On May 1 Lefty Glass went the distance in a 12-inning, 2-1 victory over the Birmingham Black Barons. He struck out 22 batters, allowed five hits, and walked one. Birmingham’s Mule Suttles, a future Hall of Famer, played in left field that day and went hitless in five at-bats.5 Glass, “the strikeout king of the Red Sox,”6 fanned 13 Louisville Stars on June 7 and 13 Chicago Giants on August 6.7
Cooper delivered a trio of three-hitters in beating the New Orleans Ads on May 29, the Nashville Elite Giants on June 3, and the St. Louis Stars on July 27.8 In a doubleheader against the Knoxville Black Giants on June 17, he was an “iron man,” pitching two complete games and winning both.9 The year before, he had thrown two no-hitters as a member of the Elite Giants.10
The Negro Southern League disbanded abruptly in mid-July of 1922. Final standings were not reported, and several teams could make the case for having won the pennant. But it was the Red Sox who were invited to play the Dallas Black Giants in a Dixie Series.

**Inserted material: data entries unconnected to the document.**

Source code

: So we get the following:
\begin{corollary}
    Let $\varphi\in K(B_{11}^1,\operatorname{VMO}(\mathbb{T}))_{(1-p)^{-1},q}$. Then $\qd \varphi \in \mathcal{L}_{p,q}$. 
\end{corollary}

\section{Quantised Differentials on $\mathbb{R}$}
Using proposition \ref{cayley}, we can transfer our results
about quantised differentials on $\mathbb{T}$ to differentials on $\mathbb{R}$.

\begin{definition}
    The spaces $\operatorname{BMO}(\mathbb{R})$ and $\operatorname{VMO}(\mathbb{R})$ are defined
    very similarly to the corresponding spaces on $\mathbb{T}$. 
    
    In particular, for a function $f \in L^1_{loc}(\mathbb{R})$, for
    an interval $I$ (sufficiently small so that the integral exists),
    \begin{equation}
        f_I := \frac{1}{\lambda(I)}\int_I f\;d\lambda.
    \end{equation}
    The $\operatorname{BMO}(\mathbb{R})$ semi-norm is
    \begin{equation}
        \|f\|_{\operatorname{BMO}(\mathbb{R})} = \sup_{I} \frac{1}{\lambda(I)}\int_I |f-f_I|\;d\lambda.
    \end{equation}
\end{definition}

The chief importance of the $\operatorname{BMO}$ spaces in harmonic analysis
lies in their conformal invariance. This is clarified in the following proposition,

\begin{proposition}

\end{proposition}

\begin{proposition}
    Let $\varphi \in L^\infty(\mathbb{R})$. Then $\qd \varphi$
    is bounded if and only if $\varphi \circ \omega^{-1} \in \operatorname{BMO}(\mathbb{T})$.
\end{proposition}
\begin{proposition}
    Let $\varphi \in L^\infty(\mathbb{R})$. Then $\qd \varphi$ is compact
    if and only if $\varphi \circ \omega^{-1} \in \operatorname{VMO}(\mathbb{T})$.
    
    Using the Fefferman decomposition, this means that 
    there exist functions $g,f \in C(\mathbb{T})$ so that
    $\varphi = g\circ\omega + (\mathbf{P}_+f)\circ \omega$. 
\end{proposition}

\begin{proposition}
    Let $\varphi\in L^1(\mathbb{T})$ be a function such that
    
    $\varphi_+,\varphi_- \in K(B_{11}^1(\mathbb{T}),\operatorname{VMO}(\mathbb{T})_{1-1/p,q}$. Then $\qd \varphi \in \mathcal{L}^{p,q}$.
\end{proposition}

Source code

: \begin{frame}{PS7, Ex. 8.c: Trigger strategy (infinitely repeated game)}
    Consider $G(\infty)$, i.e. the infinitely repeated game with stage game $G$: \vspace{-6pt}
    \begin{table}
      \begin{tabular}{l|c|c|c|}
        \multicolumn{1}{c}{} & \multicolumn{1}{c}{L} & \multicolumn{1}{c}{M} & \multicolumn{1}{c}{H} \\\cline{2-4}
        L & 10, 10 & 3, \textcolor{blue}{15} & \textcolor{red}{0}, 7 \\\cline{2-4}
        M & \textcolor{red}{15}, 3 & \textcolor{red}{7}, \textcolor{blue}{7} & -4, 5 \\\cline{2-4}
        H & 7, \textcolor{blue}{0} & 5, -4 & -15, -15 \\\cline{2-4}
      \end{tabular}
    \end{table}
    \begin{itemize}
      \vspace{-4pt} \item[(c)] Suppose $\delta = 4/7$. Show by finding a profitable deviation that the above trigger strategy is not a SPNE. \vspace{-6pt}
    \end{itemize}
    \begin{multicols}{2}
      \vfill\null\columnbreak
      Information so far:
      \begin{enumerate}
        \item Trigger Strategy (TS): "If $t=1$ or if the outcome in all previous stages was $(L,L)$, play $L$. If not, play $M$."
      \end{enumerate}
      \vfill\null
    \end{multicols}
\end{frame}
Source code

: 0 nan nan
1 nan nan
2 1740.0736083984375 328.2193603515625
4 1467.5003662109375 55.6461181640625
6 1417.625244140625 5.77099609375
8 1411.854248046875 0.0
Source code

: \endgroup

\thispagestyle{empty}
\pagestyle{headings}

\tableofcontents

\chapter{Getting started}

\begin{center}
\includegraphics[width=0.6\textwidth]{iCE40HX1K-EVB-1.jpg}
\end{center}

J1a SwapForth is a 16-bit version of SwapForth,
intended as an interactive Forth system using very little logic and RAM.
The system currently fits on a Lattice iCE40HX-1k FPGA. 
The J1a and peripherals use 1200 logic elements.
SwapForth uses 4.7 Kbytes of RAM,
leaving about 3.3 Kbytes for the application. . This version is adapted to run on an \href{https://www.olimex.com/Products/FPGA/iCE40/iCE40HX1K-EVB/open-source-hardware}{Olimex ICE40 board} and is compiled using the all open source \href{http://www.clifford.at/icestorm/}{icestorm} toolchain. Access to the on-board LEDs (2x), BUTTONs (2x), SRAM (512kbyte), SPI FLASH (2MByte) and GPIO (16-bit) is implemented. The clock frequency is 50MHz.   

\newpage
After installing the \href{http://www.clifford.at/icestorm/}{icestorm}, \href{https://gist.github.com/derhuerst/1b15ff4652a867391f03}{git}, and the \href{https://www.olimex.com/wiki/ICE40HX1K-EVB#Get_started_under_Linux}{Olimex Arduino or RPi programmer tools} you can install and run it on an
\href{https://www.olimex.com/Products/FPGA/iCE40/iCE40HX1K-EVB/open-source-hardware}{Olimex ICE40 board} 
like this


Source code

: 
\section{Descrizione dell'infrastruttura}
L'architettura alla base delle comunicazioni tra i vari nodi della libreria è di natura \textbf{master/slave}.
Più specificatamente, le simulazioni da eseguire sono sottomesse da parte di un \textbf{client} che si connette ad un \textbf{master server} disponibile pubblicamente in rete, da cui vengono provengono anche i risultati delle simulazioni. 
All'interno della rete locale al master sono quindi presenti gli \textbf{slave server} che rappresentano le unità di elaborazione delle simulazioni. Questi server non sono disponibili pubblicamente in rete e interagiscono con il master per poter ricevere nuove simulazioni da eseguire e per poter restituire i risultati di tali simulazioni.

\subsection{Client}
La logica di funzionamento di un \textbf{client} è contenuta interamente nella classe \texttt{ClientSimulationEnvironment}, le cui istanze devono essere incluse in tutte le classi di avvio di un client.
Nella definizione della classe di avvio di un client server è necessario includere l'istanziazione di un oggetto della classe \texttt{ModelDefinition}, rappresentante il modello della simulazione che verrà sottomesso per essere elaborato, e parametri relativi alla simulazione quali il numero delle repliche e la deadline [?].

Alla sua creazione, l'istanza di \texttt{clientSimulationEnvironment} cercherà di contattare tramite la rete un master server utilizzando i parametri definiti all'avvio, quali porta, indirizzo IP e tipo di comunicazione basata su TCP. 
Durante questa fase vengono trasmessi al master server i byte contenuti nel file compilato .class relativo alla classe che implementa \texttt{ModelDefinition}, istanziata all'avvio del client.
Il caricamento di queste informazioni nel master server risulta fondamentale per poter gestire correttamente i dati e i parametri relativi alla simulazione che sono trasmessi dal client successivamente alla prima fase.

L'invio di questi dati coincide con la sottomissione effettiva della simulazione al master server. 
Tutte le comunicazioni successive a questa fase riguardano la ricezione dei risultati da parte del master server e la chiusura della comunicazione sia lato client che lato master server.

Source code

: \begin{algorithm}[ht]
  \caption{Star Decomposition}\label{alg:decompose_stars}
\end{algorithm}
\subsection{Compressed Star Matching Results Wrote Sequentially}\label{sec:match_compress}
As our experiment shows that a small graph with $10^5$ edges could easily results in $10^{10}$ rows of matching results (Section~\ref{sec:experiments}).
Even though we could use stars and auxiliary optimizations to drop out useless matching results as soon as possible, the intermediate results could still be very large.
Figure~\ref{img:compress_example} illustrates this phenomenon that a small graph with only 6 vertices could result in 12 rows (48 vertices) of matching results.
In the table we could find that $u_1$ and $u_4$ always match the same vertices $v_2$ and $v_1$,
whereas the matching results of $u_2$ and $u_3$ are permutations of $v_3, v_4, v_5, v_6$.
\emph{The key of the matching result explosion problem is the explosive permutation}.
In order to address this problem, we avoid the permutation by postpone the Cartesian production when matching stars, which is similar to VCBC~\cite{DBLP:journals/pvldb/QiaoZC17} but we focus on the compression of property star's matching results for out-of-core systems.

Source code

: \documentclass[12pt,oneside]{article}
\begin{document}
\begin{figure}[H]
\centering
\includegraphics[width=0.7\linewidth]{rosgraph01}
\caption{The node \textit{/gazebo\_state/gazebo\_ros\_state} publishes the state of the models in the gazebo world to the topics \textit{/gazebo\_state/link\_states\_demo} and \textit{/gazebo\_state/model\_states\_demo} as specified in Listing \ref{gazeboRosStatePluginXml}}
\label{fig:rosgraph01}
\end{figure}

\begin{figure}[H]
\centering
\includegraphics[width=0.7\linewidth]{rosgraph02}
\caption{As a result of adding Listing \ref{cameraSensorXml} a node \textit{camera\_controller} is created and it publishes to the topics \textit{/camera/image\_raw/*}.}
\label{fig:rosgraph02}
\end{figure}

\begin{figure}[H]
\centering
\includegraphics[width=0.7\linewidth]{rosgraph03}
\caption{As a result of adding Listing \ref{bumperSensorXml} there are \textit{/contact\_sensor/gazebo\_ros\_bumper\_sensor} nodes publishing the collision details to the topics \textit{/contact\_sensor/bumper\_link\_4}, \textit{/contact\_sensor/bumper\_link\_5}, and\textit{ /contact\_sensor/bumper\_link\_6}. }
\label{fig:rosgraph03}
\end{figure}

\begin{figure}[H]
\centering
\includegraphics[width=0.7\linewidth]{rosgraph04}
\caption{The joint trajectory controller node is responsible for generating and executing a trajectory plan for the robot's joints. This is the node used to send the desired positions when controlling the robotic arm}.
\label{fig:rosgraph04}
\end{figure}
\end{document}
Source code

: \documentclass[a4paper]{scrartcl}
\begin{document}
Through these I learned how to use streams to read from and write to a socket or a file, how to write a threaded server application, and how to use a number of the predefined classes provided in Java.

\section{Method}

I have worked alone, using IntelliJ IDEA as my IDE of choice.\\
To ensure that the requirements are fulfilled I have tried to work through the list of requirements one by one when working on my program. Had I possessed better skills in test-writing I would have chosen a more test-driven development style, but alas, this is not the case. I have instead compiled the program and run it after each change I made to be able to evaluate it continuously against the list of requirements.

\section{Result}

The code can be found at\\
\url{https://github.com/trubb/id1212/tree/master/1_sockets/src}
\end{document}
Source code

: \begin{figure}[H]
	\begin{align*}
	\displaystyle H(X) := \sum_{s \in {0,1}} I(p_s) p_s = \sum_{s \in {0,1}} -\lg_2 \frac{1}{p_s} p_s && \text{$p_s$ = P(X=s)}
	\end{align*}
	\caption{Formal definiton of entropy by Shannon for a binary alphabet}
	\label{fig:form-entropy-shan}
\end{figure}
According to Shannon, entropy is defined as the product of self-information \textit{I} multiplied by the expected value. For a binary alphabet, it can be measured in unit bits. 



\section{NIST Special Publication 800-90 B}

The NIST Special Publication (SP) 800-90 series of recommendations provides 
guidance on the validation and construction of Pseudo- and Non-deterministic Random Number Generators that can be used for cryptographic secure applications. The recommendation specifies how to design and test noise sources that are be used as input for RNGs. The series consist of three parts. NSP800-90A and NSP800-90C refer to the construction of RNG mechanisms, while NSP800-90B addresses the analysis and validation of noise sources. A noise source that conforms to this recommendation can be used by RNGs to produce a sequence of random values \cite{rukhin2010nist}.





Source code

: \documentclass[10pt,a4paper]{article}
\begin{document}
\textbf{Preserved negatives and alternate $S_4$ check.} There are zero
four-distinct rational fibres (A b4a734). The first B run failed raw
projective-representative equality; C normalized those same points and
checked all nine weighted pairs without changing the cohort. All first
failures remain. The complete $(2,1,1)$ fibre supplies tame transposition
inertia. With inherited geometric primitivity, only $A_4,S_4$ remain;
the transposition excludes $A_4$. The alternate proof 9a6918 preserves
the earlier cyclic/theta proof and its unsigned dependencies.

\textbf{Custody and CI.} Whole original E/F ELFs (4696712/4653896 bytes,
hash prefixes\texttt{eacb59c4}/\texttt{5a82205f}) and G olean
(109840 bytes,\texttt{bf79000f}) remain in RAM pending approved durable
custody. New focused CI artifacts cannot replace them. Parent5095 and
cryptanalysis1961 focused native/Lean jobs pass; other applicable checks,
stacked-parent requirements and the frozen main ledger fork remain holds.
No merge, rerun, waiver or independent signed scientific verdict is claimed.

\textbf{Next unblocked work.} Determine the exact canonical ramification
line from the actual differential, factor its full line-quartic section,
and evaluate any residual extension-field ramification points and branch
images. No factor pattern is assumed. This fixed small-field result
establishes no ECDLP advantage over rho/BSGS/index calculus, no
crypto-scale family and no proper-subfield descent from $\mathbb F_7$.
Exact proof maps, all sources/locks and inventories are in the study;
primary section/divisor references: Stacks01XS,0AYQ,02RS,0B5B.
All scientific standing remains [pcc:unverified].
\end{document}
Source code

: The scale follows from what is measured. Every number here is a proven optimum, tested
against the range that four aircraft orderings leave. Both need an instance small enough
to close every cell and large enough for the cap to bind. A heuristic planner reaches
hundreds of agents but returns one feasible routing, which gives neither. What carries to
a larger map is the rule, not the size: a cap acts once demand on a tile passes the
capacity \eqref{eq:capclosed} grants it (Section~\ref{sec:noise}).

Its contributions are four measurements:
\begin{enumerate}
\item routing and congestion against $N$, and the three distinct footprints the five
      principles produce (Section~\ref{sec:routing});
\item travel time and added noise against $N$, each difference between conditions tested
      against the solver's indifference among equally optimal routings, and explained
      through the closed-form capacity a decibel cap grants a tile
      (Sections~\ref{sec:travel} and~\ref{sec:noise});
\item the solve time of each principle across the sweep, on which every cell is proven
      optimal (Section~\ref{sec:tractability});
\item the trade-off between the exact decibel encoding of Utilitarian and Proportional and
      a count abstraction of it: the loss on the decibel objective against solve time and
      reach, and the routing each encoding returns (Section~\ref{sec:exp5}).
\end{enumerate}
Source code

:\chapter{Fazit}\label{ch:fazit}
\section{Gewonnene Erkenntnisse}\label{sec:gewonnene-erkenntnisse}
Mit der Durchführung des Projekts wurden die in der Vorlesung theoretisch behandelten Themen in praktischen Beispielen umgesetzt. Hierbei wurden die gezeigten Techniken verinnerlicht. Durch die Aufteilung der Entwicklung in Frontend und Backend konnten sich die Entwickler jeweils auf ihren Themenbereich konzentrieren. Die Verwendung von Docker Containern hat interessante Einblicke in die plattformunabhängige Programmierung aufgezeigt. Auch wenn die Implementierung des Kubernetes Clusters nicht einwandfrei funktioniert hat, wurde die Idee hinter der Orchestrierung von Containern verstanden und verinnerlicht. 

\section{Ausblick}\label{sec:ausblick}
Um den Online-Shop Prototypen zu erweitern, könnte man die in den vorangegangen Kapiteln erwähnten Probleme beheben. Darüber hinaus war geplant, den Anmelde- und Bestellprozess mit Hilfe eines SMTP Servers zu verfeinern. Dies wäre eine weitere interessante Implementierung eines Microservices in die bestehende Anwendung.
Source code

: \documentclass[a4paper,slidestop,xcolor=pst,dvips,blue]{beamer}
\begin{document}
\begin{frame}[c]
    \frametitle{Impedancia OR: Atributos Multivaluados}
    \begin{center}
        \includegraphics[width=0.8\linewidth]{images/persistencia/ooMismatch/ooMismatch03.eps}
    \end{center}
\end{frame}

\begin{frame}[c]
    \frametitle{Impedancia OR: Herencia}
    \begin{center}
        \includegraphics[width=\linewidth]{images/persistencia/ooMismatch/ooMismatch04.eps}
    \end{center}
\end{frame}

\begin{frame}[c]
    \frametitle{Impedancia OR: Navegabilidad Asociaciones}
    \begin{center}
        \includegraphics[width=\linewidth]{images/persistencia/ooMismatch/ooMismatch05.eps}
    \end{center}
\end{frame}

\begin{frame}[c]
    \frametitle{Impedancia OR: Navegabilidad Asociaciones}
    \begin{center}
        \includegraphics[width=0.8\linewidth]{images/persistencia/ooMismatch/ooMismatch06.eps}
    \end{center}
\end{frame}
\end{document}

Dallas, Texas, with 158,976 residents in 1920, was about the same size as Memphis, though it had fewer “Negro” residents: 24,023 (15 percent). In 1921 the Dallas Black Giants won the pennant in the six-team Texas Colored League.11 For the 1922 season, a splendid ballpark was built, financed by a group of 20 Black businessmen.12 Riverside Park, the new home of the Giants, could seat 6,000 fans.13
In 1922 the Giants again captured the Texas Colored League pennant. The Dallas Express, a Black weekly, called them “a well balanced and well disciplined machine” that has “defeated every so-called first class club in this neck of the woods.”14 The team was led by outfielder and manager Bobby Sloan; second baseman and captain Jerry Williams; and outfielder Reuben Jones. The Express called Williams “one of the game’s greatest stars” and Jones “the most dangerous slugger” in the league.15
Midseason acquisitions bolstered the Red Sox and Giants in 1922. From the Montgomery Grey Sox, Memphis obtained catcher Red Charleston and 21-year-old outfielder Turkey Stearnes, a future Hall of Famer.16 Dallas acquired outfielder and pitcher Walter “Steel Arm” Davis from the Galveston Black Sand Crabs and first baseman Lowery Jones from the Fort Worth Black Panthers.17
The Dixie Series was shaping up as a clash of titans. Nine games were scheduled for Riverside Park – one per day starting at 3:00 P.M. from September 9 to 17.18 If the Red Sox won the majority of these, they would be declared champions. If the Giants won the majority, the series would move to Memphis for eight more games.19
Game One was a duel between Cooper and Byrd Long, a submarine-style pitcher.20 Long was replaced by Fred Daniels in the seventh inning. Memphis scored four runs off Daniels in the top of the ninth and prevailed, 6-2. Cooper helped his own cause by slugging two doubles. Charleston and Stearnes contributed two hits apiece.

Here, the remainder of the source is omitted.